Extra charge above t cannot help a single computer run longer than t in the feasibility check.

try t3
b1
3
b2
3
b3
3
b4
1

Approach

Brute Force

TimeO(M · n)
SpaceO(1)

Linear scan from m = 1 upward, checking feasibility each time. Stops at sum/n worst case. Works but slow for large charge sums.

impl Solution {
    pub fn max_run_time(n: i32, batteries: Vec<i32>) -> i64 {
        let n = n as i64;
        let total: i64 = batteries.iter().map(|&b| b as i64).sum();
        let hi = total / n;

        for m in (0..=hi).rev() {
            let contrib: i64 = batteries.iter().map(|&b| (b as i64).min(m)).sum();
            if contrib >= m * n {
                return m;
            }
        }

        0
    }
}
Rust · runnable

Binary Search on Minutes

TimeO(n log M)
SpaceO(1)
Recommended

Binary search m in [0, sum(batteries) / n]. The feasibility predicate is sum(min(b_i, m)) >= m * n. Each check is O(n), and the search space is O(log(sum/n)).

impl Solution {
    pub fn max_run_time(n: i32, batteries: Vec<i32>) -> i64 {
        let n = n as i64;
        let total: i64 = batteries.iter().map(|&b| b as i64).sum();

        let mut lo: i64 = 0;
        let mut hi: i64 = total / n;

        while lo < hi {
            let mid= lo + (hi - lo + 1) / 2;
            let contrib: i64= batteries.iter().map(|&b| (b as i64).min(mid)).sum();
            if contrib >= mid * n {
                lo = mid;
            } else {
                hi = mid - 1;
            }
        }

        lo
    }
}
Rust · runnable

Note: this is an upper-bound binary search (maximize m). We round mid upward (lo + ceil(...)) and shrink from the right on failure. The search converges to the largest feasible m.

Trace

n = 2, batteries = [3, 3, 3]. Search space [0, 4] (total 9, hi = 9/2 = 4):

Binary search#2141

Maximum Running Time of N Computers walkthrough

n = 2, batteries = [3,3,3]

Step 1 of 30%
m
2
contrib
6
needed
4
feasible
yes

Each of the three batteries contributes at most 2.

Test m = 2

Decision

Total contribution 6 covers needed 4.

Update

2 is feasible; raise lo.

Why it works

We are maximizing the feasible time.

Invariant

A target time m is feasible when sum(min(battery, m)) >= n * m.

Finish

The maximum simultaneous running time is 4 minutes.
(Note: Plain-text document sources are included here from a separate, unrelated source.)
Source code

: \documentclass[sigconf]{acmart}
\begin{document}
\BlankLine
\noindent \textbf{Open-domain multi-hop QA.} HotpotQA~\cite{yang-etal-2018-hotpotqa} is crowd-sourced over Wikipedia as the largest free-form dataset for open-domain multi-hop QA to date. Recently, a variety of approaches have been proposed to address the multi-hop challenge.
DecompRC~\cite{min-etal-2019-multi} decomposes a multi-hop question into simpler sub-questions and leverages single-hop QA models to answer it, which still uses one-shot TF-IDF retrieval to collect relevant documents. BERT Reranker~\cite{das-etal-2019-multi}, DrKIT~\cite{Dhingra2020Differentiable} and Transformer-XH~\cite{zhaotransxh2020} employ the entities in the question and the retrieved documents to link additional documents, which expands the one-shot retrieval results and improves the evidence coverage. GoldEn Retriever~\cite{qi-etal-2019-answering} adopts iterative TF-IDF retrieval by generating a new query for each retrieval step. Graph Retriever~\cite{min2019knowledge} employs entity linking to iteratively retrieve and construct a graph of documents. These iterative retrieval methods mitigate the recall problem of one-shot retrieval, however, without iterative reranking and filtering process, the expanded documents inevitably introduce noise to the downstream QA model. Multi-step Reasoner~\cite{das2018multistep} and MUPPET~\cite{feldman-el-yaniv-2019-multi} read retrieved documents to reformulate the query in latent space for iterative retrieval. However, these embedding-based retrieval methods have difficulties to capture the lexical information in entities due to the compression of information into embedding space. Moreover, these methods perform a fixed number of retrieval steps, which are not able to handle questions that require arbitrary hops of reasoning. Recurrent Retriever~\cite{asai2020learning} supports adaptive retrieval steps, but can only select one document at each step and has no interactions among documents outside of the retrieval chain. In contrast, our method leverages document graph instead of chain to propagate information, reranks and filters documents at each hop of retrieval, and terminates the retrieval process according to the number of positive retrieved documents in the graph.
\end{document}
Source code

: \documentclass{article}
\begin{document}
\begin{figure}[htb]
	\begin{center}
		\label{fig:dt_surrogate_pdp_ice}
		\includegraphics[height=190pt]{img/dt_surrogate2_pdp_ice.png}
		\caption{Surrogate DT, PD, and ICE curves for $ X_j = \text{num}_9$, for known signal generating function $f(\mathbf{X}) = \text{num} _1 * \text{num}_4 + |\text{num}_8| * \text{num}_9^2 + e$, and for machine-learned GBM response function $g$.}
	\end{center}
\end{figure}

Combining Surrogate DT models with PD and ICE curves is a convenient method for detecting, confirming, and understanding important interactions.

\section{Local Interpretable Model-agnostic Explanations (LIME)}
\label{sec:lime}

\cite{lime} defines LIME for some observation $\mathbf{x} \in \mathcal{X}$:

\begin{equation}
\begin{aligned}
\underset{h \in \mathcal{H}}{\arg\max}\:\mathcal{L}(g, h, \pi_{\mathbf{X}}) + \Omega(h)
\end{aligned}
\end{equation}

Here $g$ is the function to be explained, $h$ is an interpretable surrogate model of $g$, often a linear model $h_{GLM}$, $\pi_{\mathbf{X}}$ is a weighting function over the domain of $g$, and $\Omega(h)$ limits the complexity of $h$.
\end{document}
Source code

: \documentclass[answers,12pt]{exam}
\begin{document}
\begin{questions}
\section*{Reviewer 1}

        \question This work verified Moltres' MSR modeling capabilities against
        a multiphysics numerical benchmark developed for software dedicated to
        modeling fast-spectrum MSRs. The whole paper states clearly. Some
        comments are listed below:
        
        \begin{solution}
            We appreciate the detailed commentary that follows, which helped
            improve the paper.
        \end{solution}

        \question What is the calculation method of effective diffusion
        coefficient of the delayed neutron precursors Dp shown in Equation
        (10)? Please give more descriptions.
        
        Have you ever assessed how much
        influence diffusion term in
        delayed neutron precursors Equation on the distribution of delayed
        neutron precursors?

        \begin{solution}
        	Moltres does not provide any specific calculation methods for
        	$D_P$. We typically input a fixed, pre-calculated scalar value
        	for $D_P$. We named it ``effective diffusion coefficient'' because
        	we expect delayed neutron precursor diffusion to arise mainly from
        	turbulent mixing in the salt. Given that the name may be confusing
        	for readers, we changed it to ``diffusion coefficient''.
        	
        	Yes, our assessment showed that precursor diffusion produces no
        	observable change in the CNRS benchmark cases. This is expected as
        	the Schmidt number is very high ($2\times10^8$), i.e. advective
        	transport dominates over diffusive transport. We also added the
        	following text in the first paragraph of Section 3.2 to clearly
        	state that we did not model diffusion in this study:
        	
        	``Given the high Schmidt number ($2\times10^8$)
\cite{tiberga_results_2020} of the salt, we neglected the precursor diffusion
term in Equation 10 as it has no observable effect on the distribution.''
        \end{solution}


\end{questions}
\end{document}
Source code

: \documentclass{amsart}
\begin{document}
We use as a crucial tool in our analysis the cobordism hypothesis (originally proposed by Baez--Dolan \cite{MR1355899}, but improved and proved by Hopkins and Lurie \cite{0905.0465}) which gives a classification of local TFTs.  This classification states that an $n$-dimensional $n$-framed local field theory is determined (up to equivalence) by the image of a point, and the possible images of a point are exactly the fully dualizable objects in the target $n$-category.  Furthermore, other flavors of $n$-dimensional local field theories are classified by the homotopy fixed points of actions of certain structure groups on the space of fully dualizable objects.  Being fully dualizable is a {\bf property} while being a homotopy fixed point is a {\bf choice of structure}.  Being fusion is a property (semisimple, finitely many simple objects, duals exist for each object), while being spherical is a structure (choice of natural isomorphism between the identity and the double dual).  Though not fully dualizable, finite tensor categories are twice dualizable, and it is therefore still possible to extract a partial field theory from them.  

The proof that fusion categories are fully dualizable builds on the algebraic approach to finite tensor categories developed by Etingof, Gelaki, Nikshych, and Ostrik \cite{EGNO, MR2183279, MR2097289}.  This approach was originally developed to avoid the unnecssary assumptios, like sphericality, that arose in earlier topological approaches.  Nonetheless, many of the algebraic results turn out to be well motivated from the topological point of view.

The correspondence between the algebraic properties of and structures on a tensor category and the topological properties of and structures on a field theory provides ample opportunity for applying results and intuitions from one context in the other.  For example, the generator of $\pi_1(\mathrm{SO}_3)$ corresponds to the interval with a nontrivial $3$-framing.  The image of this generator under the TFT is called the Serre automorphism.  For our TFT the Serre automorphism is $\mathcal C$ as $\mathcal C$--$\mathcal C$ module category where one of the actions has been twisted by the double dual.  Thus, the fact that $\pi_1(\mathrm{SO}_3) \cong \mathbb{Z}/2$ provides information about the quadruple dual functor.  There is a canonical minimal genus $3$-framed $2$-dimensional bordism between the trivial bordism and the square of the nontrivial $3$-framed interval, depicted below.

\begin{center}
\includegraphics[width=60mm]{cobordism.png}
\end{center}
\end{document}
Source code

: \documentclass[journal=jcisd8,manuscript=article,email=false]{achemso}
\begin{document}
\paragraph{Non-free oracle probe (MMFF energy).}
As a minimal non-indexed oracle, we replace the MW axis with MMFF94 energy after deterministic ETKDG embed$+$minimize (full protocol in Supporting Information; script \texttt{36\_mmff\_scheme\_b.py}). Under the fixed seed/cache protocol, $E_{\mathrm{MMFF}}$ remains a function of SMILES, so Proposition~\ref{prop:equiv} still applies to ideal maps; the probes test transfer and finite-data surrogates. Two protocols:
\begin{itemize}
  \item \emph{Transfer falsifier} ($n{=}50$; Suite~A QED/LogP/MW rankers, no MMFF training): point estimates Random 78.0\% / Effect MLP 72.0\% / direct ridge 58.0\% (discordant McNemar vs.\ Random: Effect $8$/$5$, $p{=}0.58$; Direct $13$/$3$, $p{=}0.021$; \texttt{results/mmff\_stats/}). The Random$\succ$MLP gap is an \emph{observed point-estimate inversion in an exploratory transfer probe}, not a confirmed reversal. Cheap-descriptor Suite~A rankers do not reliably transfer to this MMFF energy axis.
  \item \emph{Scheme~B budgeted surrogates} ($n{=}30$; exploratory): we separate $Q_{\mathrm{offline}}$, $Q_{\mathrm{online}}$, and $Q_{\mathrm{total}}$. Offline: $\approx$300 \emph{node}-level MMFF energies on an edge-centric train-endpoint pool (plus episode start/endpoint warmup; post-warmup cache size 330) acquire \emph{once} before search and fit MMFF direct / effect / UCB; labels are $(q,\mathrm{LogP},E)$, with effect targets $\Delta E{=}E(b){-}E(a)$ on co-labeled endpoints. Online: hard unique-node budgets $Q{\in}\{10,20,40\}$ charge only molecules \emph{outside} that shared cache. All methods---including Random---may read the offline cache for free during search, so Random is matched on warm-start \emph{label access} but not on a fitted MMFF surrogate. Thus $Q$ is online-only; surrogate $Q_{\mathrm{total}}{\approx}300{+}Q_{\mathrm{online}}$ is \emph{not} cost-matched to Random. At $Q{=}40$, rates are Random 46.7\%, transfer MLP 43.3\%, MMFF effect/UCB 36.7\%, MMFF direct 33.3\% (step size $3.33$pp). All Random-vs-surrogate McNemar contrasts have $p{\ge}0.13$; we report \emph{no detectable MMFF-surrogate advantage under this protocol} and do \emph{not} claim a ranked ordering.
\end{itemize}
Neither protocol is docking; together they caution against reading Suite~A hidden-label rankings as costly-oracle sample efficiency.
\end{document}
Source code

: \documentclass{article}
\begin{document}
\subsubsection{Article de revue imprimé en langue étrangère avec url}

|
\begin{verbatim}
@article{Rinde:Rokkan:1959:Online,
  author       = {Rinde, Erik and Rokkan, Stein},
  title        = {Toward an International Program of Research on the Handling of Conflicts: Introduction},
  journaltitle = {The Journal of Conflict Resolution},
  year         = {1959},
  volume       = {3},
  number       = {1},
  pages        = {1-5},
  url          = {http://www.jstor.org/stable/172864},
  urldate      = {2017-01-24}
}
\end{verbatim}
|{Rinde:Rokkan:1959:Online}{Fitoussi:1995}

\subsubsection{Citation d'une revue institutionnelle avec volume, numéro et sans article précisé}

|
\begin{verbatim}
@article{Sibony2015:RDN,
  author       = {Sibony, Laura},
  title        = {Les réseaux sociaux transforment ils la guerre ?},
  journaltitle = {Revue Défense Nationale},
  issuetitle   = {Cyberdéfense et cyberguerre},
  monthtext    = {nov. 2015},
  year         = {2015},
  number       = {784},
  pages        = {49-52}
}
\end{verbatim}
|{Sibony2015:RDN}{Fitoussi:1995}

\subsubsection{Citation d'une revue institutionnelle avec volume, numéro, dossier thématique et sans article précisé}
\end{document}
Cap each battery contribution at m; one battery cannot power two computers at the same time.Use wide integers for total charge.

Converges at lo = hi = 4.

Edge cases

  • One computer — answer is sum(batteries) since all charge feeds one machine.
  • n batteries, each = 1 — answer is 1 (each computer gets exactly one minute).
  • One massive battery — capped at m contribution; the rest must cover (n-1) * m minutes.
  • Overflow — batteries can sum to 10^14; use i64 / safe integer math.

Takeaway

The min(b, m) cap is the key observation. Once you see that a battery's contribution saturates at the target duration, the problem collapses from a scheduling puzzle into a one-line feasibility check — which is monotone, which means binary search.

Same pattern applies to real capacity planning: "given a pool of resources with different sizes, what's the longest all machines can run?" The answer is sum(min(resource, target)) >= target * count.